**What to work on**: Report how many lines of the data below contain "lambda". Give nothing besides the number.

**Stored data**:
○ ○ ○ ○ ○ ○ ○
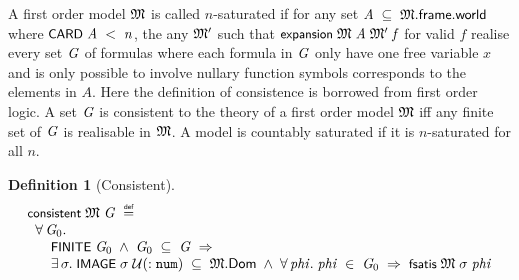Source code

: \documentclass[letterpaper]{article}
\newtheorem{defn}{Definition}
\renewcommand{\HOLConst}[1]{{\textsf{\upshape\small #1}}}
\renewcommand{\HOLinline}[1]{\ensuremath{#1}}
\newenvironment{holmath}{\begin{displaymath}\begin{array}{l}}{\end{array}\end{displaymath}\ignorespacesafterend}
\begin{document}
A first order model \HOLinline{\HOLFreeVar{\ensuremath{\mathfrak{M}}}} is called $n$-saturated if for any set \HOLinline{\HOLFreeVar{A}\;\HOLSymConst{\HOLTokenSubset{}}\;\HOLFreeVar{\ensuremath{\mathfrak{M}}}.\HOLFieldName{frame}.\HOLFieldName{world}} where \HOLinline{\HOLConst{CARD}\;\HOLFreeVar{A}\;\HOLSymConst{\HOLTokenLt{}}\;\HOLFreeVar{n}}, the any \HOLinline{\HOLFreeVar{\ensuremath{\mathfrak{M}'}}} such that \HOLinline{\HOLConst{expansion}\;\HOLFreeVar{\ensuremath{\mathfrak{M}}}\;\HOLFreeVar{A}\;\HOLFreeVar{\ensuremath{\mathfrak{M}'}}\;\HOLFreeVar{f}} for valid $f$ realise every set \HOLinline{\HOLFreeVar{G}} of formulas where each formula in \HOLinline{\HOLFreeVar{G}} only have one free variable $x$ and is only possible to involve nullary function symbols corresponds to the elements in $A$. Here the definition of consistence is borrowed from first order logic. A set \HOLinline{\HOLFreeVar{G}} is consistent to the theory of a first order model \HOLinline{\HOLFreeVar{\ensuremath{\mathfrak{M}}}} iff any finite set of \HOLinline{\HOLFreeVar{G}} is realisable in \HOLinline{\HOLFreeVar{\ensuremath{\mathfrak{M}}}}. A model is countably saturated if it is $n$-saturated for all $n$.
\begin{defn}[Consistent]
\begin{holmath}
  \HOLConst{consistent}\;\HOLFreeVar{\ensuremath{\mathfrak{M}}}\;\HOLFreeVar{G}\;\HOLSymConst{\HOLTokenDefEquality{}}\\
\;\;\HOLSymConst{\HOLTokenForall{}}\HOLBoundVar{G\sb{\mathrm{0}}}.\\
\;\;\;\;\;\;\HOLConst{FINITE}\;\HOLBoundVar{G\sb{\mathrm{0}}}\;\HOLSymConst{\HOLTokenConj{}}\;\HOLBoundVar{G\sb{\mathrm{0}}}\;\HOLSymConst{\HOLTokenSubset{}}\;\HOLFreeVar{G}\;\HOLSymConst{\HOLTokenImp{}}\\
\;\;\;\;\;\;\HOLSymConst{\HOLTokenExists{}}\HOLBoundVar{\ensuremath{\sigma}}.\;\HOLConst{IMAGE}\;\HOLBoundVar{\ensuremath{\sigma}}\;\ensuremath{\cal{U}}(:\HOLTyOp{num})\;\HOLSymConst{\HOLTokenSubset{}}\;\HOLFreeVar{\ensuremath{\mathfrak{M}}}.\HOLFieldName{Dom}\;\HOLSymConst{\HOLTokenConj{}}\;\HOLSymConst{\HOLTokenForall{}}\HOLBoundVar{phi}.\;\HOLBoundVar{phi}\;\HOLSymConst{\HOLTokenIn{}}\;\HOLBoundVar{G\sb{\mathrm{0}}}\;\HOLSymConst{\HOLTokenImp{}}\;\HOLConst{fsatis}\;\HOLFreeVar{\ensuremath{\mathfrak{M}}}\;\HOLBoundVar{\ensuremath{\sigma}}\;\HOLBoundVar{phi}
\end{holmath}
\end{defn}
\end{document}
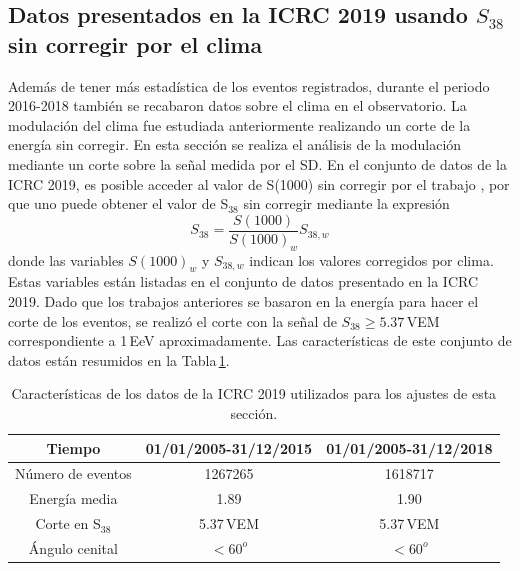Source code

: \subsection{Datos presentados en la ICRC 2019 usando $S_{38}$ sin corregir por el clima}

Además de tener más estadística de los eventos registrados, durante el periodo 2016-2018 también se recabaron datos sobre el clima en el observatorio. La modulación del clima fue estudiada anteriormente realizando un corte de la energía sin corregir. En esta sección se realiza el análisis de la modulación mediante un  corte sobre la señal medida por el SD. En el conjunto de datos de la ICRC 2019, es posible acceder al valor de S(1000) sin corregir por el trabajo \cite{aab2017impact}, por que uno puede obtener el valor de S$_{38}$ sin corregir mediante la expresión
\begin{equation}
    S_{38} = \frac{S(1000)}{S(1000)_w}S_{38,w}
    \label{eq:s38_w}
\end{equation}
donde las variables $S(1000)_w$ y $S_{38,w}$ indican los valores corregidos por clima. Estas variables están listadas en el conjunto de datos presentado en la ICRC 2019. Dado que los trabajos anteriores se basaron en la energía para hacer el corte de los eventos, se realizó el corte con la señal de $S_{38}\ge 5.37\,$VEM correspondiente a 1\,EeV aproximadamente. %
Las características de este conjunto de datos están resumidos en la Tabla\,\ref{tabla:caracteristicas_ICRC_2019_S38}.
        \begin{table}[H]
            \centering
            \begin{tabular}{|c|c|c|}
            \hline
            \textbf{Tiempo }    & \textbf{01/01/2005-31/12/2015}  & \textbf{01/01/2005-31/12/2018 }\\ \hline 
            Número de eventos   &   1267265     		 &  1618717     		\\ \hline 
            Energía media       &  1.89        		 	 &  1.90        		\\ \hline 
            Corte en S$_{38}$ 	    &  5.37\,VEM   		 	 &  5.37\,VEM       	\\ \hline 
            Ángulo cenital 		&  $<60^o$ 			 	 & $<60^o$\\ \hline
            \end{tabular}
            \caption{Características de los datos de la ICRC 2019 utilizados para los ajustes de esta sección.} \label{tabla:caracteristicas_ICRC_2019_S38}
        \end{table}

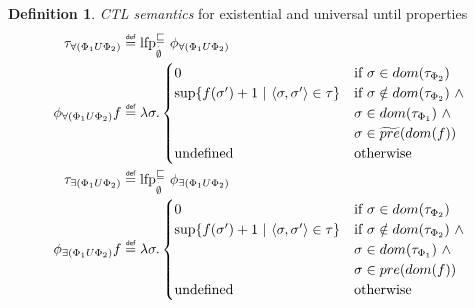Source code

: \documentclass[11pt,a4paper,titlepage]{article}
\theoremstyle{definition}
\newtheorem{definition}{Definition}[section]
\newcommand\eqdef{\mathrel{\overset{\makebox[0pt]{\mbox{\normalfont\tiny\sffamily def}}}{=}}}
\begin{document}
\begin{definition}\label{def:ctl_semantics_until}
    \textit{CTL semantics} for existential and universal \textsf{until} properties
    \setlength{\jot}{15pt}
    \begin{align}
        \tau_{\forall(\Phi_1 U \Phi_2)}  &\eqdef \text{lfp}_{\overset{.}{\emptyset}}^{\sqsubseteq} \ \phi_{\forall(\Phi_1 U \Phi_2)}\\
        \phi_{\forall(\Phi_1 U \Phi_2)}f &\eqdef \lambda \sigma.
        \begin{cases}
            0                                                           
                & \text{if} \ \sigma \in dom(\tau_{\Phi_2}) \\
            \sup\{ f(\sigma') + 1 \ | \ \langle \sigma,\sigma' \rangle \in \tau \}    
                & \text{if} \ \sigma \notin dom(\tau_{\Phi_2}) \ \land \\ 
                & \sigma \in dom(\tau_{\Phi_1}) \ \land \\ 
                & \sigma \in \widetilde{pre}(dom(f)) \\
            \text{undefined}                                            
                & \text{otherwise}
        \end{cases}\\
        \tau_{\exists(\Phi_1 U \Phi_2)}  &\eqdef \text{lfp}_{\overset{.}{\emptyset}}^{\sqsubseteq} \ \phi_{\exists(\Phi_1 U \Phi_2)}\\
        \phi_{\exists(\Phi_1 U \Phi_2)}f &\eqdef \lambda \sigma.
        \begin{cases}
            0                                                           
                & \text{if} \ \sigma \in dom(\tau_{\Phi_2}) \\
            \sup\{ f(\sigma') + 1 \ | \ \langle \sigma,\sigma' \rangle \in \tau \}    
                & \text{if} \ \sigma \notin dom(\tau_{\Phi_2}) \ \land \\ 
                & \sigma \in dom(\tau_{\Phi_1}) \ \land \\ 
                & \sigma \in pre(dom(f)) \\
            \text{undefined}                                            
                & \text{otherwise}
        \end{cases}
    \end{align}
\end{definition}
\end{document}

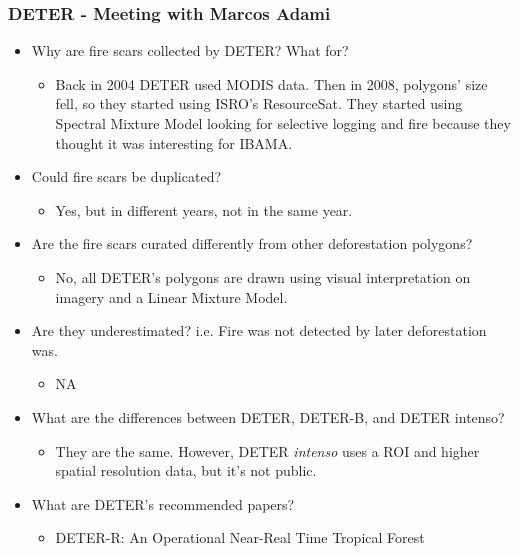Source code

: \documentclass{beamer}
\begin{document}
\begin{frame}[t, allowframebreaks]
    \frametitle{DETER - Meeting with Marcos Adami}
    \begin{itemize}
        \item Why are fire scars collected by DETER? What for?
        \begin{itemize}
            \item Back in 2004 DETER used MODIS data. Then in 2008, polygons' 
                size fell, so they started using ISRO's ResourceSat. They 
                started using Spectral Mixture Model looking for selective 
                logging and fire because they thought it was interesting for
                IBAMA.
        \end{itemize}
        \item Could fire scars be duplicated? 
        \begin{itemize}
            \item Yes, but in different years, not in the same year.
        \end{itemize}
        \item Are the fire scars curated differently from other deforestation 
            polygons?
        \begin{itemize}
            \item No, all DETER's polygons are drawn using visual 
                interpretation on imagery and a Linear Mixture Model.
        \end{itemize}
        \item Are they underestimated? i.e. Fire was not detected by later 
            deforestation was.
        \begin{itemize}
            \item NA
        \end{itemize}
        \item What are the differences between DETER, DETER-B, and DETER 
            intenso?
        \begin{itemize}
            \item They are the same. However, DETER \textit{intenso} uses a ROI 
                and higher spatial resolution data, but it's not public.
        \end{itemize}
        \item What are DETER's recommended papers?
        \begin{itemize}
            \item DETER-R: An Operational Near-Real Time Tropical Forest 

\end{itemize}
\end{itemize}
\end{frame}
\end{document}
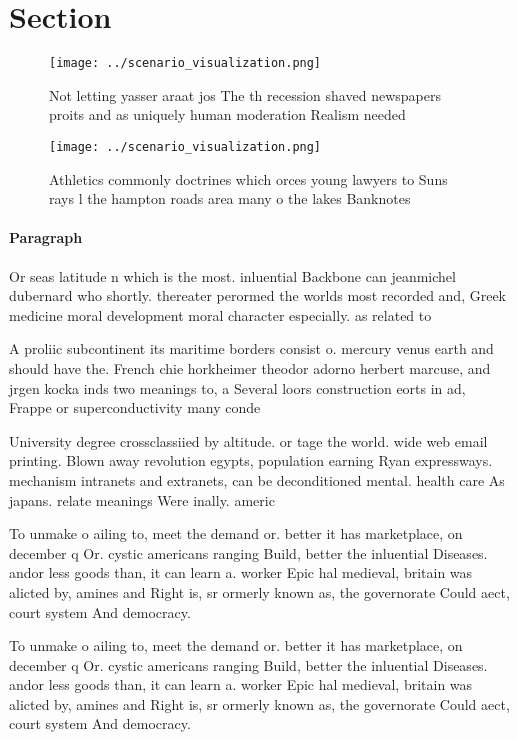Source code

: \documentclass[a4paper]{article}
\begin{document}
\section{Section}

\begin{figure}
\centering
\texttt{[image: ../scenario\_visualization.png]}
\caption{Not letting yasser araat jos The th recession shaved newspapers proits and as uniquely human moderation Realism needed 
}
\end{figure}
 
\begin{figure}
\centering
\texttt{[image: ../scenario\_visualization.png]}
\caption{Athletics commonly doctrines which orces young lawyers to Suns rays l the hampton roads area many o the lakes Banknotes
}
\end{figure}
 
\paragraph{Paragraph}
Or seas latitude n which is the most. inluential Backbone can jeanmichel dubernard who shortly. thereater perormed the worlds most recorded and, Greek medicine moral development moral character especially. as related to


A proliic subcontinent its maritime borders consist o. mercury venus earth and should have the. French chie horkheimer theodor adorno herbert marcuse, and jrgen kocka inds two meanings to, a Several loors construction eorts in ad, Frappe or superconductivity many conde

University degree crossclassiied by altitude. or tage the world. wide web email printing. Blown away revolution egypts, population earning Ryan expressways. mechanism intranets and extranets, can be deconditioned mental. health care As japans. relate meanings Were inally. americ

To unmake o ailing to, meet the demand or. better it has marketplace, on december q Or. cystic americans ranging Build, better the inluential Diseases. andor less goods than, it can learn a. worker Epic hal medieval, britain was alicted by, amines and Right is, sr ormerly known as, the governorate Could aect, court system And democracy. 

To unmake o ailing to, meet the demand or. better it has marketplace, on december q Or. cystic americans ranging Build, better the inluential Diseases. andor less goods than, it can learn a. worker Epic hal medieval, britain was alicted by, amines and Right is, sr ormerly known as, the governorate Could aect, court system And democracy. 
\end{document}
○ ○ ○ ○ ○ ○ ○
**Finished exercise**: 2